Se le ho dato del supponente è perchè lei non sostiene una sua opinione contraria alla mia, ma ha provato, e continua a farlo, a demonizzare la mia. Nel suo primo commento ha detto un cumulo di idiozie, accusando me di "educare all'ignoranza".
Non ho scritto che Napolitano abbia abusato della Costituzione. Formalmente non lo ha fatto. Ma è legittimo pensare che l'abbia fatto sostanzialmente. E' tanto evidente se solo si pensi che prima di conferirgli l'incarico ha nominato Monti senatore a vita. E' opinione abbastanza diffusa che questo sia il governo di Napolitano. Ma dirlo non significa che questo governo, allo stato dei fatti, non possa tornare utile al Paese per risolvere alcune questioni senza che la politica forzi le rappresentanze sociali ed istighi una rivolta. Tutti i più prestigiosi economisti sono sempre stati concordi nel sostenere che i grandi numeri si fanno interessando la più vasta area di contribuzione. Una tassa sui ricchi, ad esempio, che investa le poche migliaia di persone individuate tali, raccoglierebbe molto poco, a meno che non si intenda per ricco che si è comprato una casa, risparmiando una vita e contraendo un mutuo di cui paga ancora le rate. Bisogna scindere, purtroppo la questione morale da quella pratica ed utilitaristica. Con la demagogia non si fanno le finanziarie. Solo su questa questione (i ricchi ed i poveri) si potrebbe scrivere un volume. I ricchi, per il fisco, non sono quelli che lo sono, nè quelli che appaiono, ma quelli che lo sono diventati in modo trasparente pagando tasse su tasse e fino all'ultimo centesimo. Chi lavora, si impegna e risparmia , inevitabilmente per il fisco diventa ricco perchè si è comprato una casa ed una villetta al mare, perchè non ha costituito società di gestione del patrimonio in perdita e nè acquistato un panfilo con bandiera panamense o trasferito la sua residenza all'estero, come per la tessera numero uno del PD.Napolitano lo sa e lo sa anche Monti. E se con quest'ultimo sarà possibile smascherare gli ipocriti e i demagoghi ben venga.
... continua ...
.... Ma passiamo all'altra questione.
Parliamo di Costituzione. Sgombriamo il campo sulla magistratura. Che sia un ordinamento lo sostiene la Costituzione. Lo fa, in riferimento sia alla forma che alla sostanza, con l'art.101 che dopo aver enunciato il principio arcinoto "La giustizia è amministrata in nome del popolo" aggiunge in modo inequivocabile: "I giudici sono soggetti soltanto alla legge".

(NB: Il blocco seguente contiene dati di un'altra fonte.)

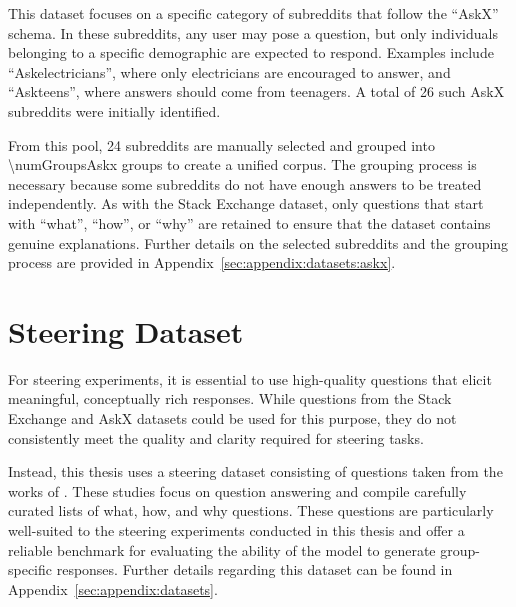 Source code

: This dataset focuses on a specific category of subreddits that follow the \enquote{AskX} schema. In these subreddits, any user may pose a question, but only individuals belonging to a specific demographic are expected to respond. Examples include \enquote{Askelectricians}, where only electricians are encouraged to answer, and \enquote{Askteens}, where answers should come from teenagers. A total of \num{26} such AskX subreddits were initially identified.

From this pool, \num{24} subreddits are manually selected and grouped into \num{\numGroupsAskx} groups to create a unified corpus. The grouping process is necessary because some subreddits do not have enough answers to be treated independently. As with the Stack Exchange dataset, only questions that start with \enquote{what}, \enquote{how}, or \enquote{why} are retained to ensure that the dataset contains genuine explanations. Further details on the selected subreddits and the grouping process are provided in Appendix~\ref{sec:appendix:datasets:askx}.

\section{Steering Dataset}%
\label{sec:datasets:steering}
For steering experiments, it is essential to use high-quality questions that elicit meaningful, conceptually rich responses. While questions from the Stack Exchange and AskX datasets could be used for this purpose, they do not consistently meet the quality and clarity required for steering tasks.

Instead, this thesis uses a steering dataset consisting of questions taken from the works of \citet{petroni-etal-2021-kilt,rooeinKnowYourAudience2023}. These studies focus on question answering and compile carefully curated lists of what, how, and why questions. These questions are particularly well-suited to the steering experiments conducted in this thesis and offer a reliable benchmark for evaluating the ability of the model to generate group-specific responses. Further details regarding this dataset can be found in Appendix~\ref{sec:appendix:datasets}.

Una sentenza di Cassazione assume forma di legge perchè nella giurisprudenza si è convinti della continuità della giustizia e della sua equità erga omnes. Ma se si dovesse ritenere superata una interpretazione della Cassazione, ad esempio per un principio evolutivo, piuttosto che per la diversità applicativa, rispetto ad episodi e circostanze diverse, non penso sia possibile irrorare la stessa sentenza per omologia di reato.

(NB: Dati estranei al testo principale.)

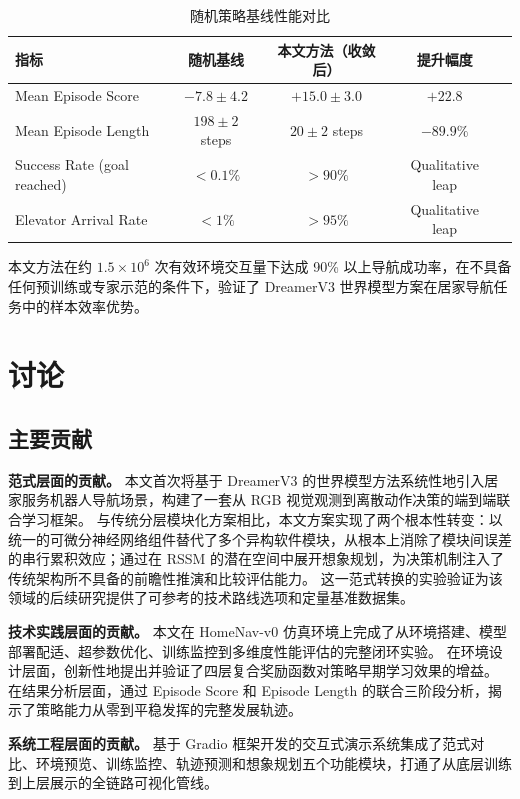 \documentclass[12pt,a4paper]{ctexart}
\begin{document}
\begin{table}[H]
    \centering
    \caption{随机策略基线性能对比}
    \label{tab:baseline}
    \begin{tabular}{@{}lcccc@{}}
        \toprule
        \textbf{指标} & \textbf{随机基线} & \textbf{本文方法（收敛后）} & \textbf{提升幅度} \\
        \midrule
        Mean Episode Score & $-7.8 \pm 4.2$ & $+15.0 \pm 3.0$ & $+22.8$ \\
        Mean Episode Length & $198 \pm 2$ steps & $20 \pm 2$ steps & $-89.9\%$ \\
        Success Rate (goal reached) & $< 0.1\%$ & $> 90\%$ & Qualitative leap \\
        Elevator Arrival Rate & $< 1\%$ & $> 95\%$ & Qualitative leap \\
        \bottomrule
    \end{tabular}
\end{table}

本文方法在约 $1.5 \times 10^6$ 次有效环境交互量下达成 90\% 以上导航成功率，在不具备任何预训练或专家示范的条件下，验证了 DreamerV3 世界模型方案在居家导航任务中的样本效率优势。

\section{讨论}

\subsection{主要贡献}

\textbf{范式层面的贡献。}
本文首次将基于 DreamerV3 的世界模型方法系统性地引入居家服务机器人导航场景，构建了一套从 RGB 视觉观测到离散动作决策的端到端联合学习框架。
与传统分层模块化方案相比，本文方案实现了两个根本性转变：以统一的可微分神经网络组件替代了多个异构软件模块，从根本上消除了模块间误差的串行累积效应；通过在 RSSM 的潜在空间中展开想象规划，为决策机制注入了传统架构所不具备的前瞻性推演和比较评估能力。
这一范式转换的实验验证为该领域的后续研究提供了可参考的技术路线选项和定量基准数据集。

\textbf{技术实践层面的贡献。}
本文在 HomeNav-v0 仿真环境上完成了从环境搭建、模型部署配适、超参数优化、训练监控到多维度性能评估的完整闭环实验。
在环境设计层面，创新性地提出并验证了四层复合奖励函数对策略早期学习效果的增益。
在结果分析层面，通过 Episode Score 和 Episode Length 的联合三阶段分析，揭示了策略能力从零到平稳发挥的完整发展轨迹。

\textbf{系统工程层面的贡献。}
基于 Gradio 框架开发的交互式演示系统集成了范式对比、环境预览、训练监控、轨迹预测和想象规划五个功能模块，打通了从底层训练到上层展示的全链路可视化管线。
\end{document}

I poteri del Presidente della Repubblica sono riportati all'art.87 della Costituzione. Non è scritto da nessuna parte che possa nominare un suo dicastero, nè che possa autonomamente risolvere una crisi di governo pilotandola su indicazioni proprie. Ripeto che non è la forma che io ho contestato ma la sostanza di un atto.

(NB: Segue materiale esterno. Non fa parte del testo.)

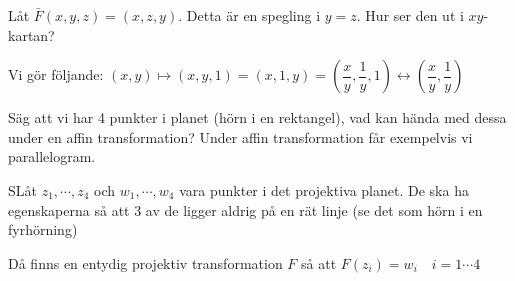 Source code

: \noindent Låt $\bar{F}(x,y,z)=(x,z,y)$. Detta är en spegling i $y=z$. Hur ser den ut i $xy$-kartan?\par
\noindent Vi gör följande: $(x,y)\mapsto(x,y,1)=(x,1,y) = \left(\dfrac{x}{y},\dfrac{1}{y},1\right)\leftrightarrow\left(\dfrac{x}{y},\dfrac{1}{y}\right)$
\par\bigskip
\noindent Säg att vi har 4 punkter i planet (hörn i en rektangel), vad kan hända med dessa under en affin transformation? Under affin transformation får exempelvis vi parallelogram.
\par\bigskip
\begin{theo}
  SLåt $z_1,\cdots, z_4$ och $w_1,\cdots, w_4$ vara punkter i det projektiva planet. De ska ha egenskaperna så att 3 av de ligger aldrig på en rät linje (se det som hörn i en fyrhörning)
  \par\bigskip
  \noindent Då finns en entydig projektiv transformation $F$ så att $F(z_i) = w_i\quad i=1\cdots4$
\end{theo}
\par\bigskip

Tra i poteri del Presidente della Repubblica c'è quello dei messaggi alle Camere. Il Presidente , a mio avviso, poteva esercitarlo per sostenere che la maggioranza uscente aveva i numeri in Senato, ma non alla Camera. Doveva sostenere che per questa ragione (la difficile capacità numerica per sostenere con determinazione la sua politica) l'Italia era stata messa al centro di un ciclone speculativo. Doveva sostenere che le alternative potevano essere di due tipi: ritrovare una maggioranza più larga sia alla Camera che al Senato; scioglimento delle Camere.
Io penso anche che nella seconda ipotesi, la sinistra avrebbe avuto buone possibilità di successo, anche se non si sa a che prezzo per il Paese.
La sinistra si sarebbe trovata nelle condizioni di corrispondere con una politica di rigore alle evidenti e non derogabili necessità, e penso che sarebbero emerse anche tutte le sue contraddizioni.
Napolitano immagino che si sia convinto di questo ed abbia così voluto eliminare questo ulteriore pericolo.